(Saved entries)
····················
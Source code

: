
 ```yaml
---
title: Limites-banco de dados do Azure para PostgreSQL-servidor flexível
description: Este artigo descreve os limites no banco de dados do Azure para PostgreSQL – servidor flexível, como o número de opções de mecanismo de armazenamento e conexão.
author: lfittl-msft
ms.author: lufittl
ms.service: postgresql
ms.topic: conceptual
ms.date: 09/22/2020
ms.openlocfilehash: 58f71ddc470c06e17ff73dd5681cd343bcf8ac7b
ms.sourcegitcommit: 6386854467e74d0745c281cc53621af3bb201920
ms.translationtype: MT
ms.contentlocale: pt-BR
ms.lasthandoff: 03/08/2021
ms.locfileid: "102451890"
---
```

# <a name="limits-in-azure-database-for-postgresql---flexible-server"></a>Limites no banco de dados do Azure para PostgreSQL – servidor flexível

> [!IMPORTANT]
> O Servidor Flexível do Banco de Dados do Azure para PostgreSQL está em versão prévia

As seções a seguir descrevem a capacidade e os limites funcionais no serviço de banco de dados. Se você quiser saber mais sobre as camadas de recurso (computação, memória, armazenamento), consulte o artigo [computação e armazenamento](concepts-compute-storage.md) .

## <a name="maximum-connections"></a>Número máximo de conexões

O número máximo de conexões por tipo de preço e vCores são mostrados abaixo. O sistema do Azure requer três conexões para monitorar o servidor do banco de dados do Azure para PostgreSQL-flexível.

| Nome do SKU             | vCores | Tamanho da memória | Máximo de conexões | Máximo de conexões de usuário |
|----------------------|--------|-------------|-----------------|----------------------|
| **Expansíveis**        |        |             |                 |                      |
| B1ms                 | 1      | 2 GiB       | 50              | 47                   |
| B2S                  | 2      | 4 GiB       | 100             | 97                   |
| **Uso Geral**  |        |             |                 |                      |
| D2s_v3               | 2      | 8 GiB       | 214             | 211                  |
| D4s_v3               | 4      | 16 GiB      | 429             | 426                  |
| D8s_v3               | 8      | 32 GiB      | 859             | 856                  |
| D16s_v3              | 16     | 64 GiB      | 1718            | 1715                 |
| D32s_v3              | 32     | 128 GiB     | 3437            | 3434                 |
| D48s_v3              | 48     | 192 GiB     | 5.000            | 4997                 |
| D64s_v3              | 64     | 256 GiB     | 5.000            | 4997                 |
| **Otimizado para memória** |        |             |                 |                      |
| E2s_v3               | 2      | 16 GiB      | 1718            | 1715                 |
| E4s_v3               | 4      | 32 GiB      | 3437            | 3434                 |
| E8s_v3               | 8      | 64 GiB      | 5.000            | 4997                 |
····················
Task instructions:
Among the lines above, find those with the string "memória" and copy them.

Response box:
As seções a seguir descrevem a capacidade e os limites funcionais no serviço de banco de dados. Se você quiser saber mais sobre as camadas de recurso (computação, memória, armazenamento), consulte o artigo [computação e armazenamento](concepts-compute-storage.md) .
| Nome do SKU             | vCores | Tamanho da memória | Máximo de conexões | Máximo de conexões de usuário |
| **Otimizado para memória** |        |             |                 |                      |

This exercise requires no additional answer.